◆ **REQUIREMENT**
Please transcribe, word for word, the line containing "-2.63608 - 1.36779" and every line after it through the end of the records below, and nothing else.

BEGIN DATASET CONTENT

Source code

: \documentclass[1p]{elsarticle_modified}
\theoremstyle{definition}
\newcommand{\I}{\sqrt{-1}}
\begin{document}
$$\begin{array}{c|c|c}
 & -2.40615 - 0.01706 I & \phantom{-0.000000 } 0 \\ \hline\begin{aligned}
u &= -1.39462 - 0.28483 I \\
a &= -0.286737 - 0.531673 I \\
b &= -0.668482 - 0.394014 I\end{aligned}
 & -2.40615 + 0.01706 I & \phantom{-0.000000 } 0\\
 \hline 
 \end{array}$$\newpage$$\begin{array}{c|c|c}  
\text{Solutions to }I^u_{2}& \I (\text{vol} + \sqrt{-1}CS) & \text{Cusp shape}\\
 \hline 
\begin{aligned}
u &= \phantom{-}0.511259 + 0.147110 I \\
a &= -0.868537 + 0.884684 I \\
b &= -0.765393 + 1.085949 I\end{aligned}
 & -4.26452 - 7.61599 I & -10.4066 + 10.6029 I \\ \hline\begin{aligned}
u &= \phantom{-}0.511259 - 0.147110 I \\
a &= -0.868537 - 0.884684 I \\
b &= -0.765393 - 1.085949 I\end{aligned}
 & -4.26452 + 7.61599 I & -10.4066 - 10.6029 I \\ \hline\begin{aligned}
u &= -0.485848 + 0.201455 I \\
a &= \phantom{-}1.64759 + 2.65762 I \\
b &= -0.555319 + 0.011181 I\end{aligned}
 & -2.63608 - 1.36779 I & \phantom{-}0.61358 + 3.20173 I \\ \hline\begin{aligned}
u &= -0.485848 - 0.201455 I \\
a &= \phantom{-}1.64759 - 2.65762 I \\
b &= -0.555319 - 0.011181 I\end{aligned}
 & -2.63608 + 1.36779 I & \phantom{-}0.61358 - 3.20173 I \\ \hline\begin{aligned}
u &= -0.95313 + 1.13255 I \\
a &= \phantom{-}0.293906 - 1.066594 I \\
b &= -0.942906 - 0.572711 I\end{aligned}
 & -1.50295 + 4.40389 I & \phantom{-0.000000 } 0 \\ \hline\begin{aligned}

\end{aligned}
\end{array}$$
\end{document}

END DATASET CONTENT

◆ **OUTPUT**
 & -2.63608 - 1.36779 I & \phantom{-}0.61358 + 3.20173 I \\ \hline\begin{aligned}
u &= -0.485848 - 0.201455 I \\
a &= \phantom{-}1.64759 - 2.65762 I \\
b &= -0.555319 - 0.011181 I\end{aligned}
 & -2.63608 + 1.36779 I & \phantom{-}0.61358 - 3.20173 I \\ \hline\begin{aligned}
u &= -0.95313 + 1.13255 I \\
a &= \phantom{-}0.293906 - 1.066594 I \\
b &= -0.942906 - 0.572711 I\end{aligned}
 & -1.50295 + 4.40389 I & \phantom{-0.000000 } 0 \\ \hline\begin{aligned}

\end{aligned}
\end{array}$$
\end{document}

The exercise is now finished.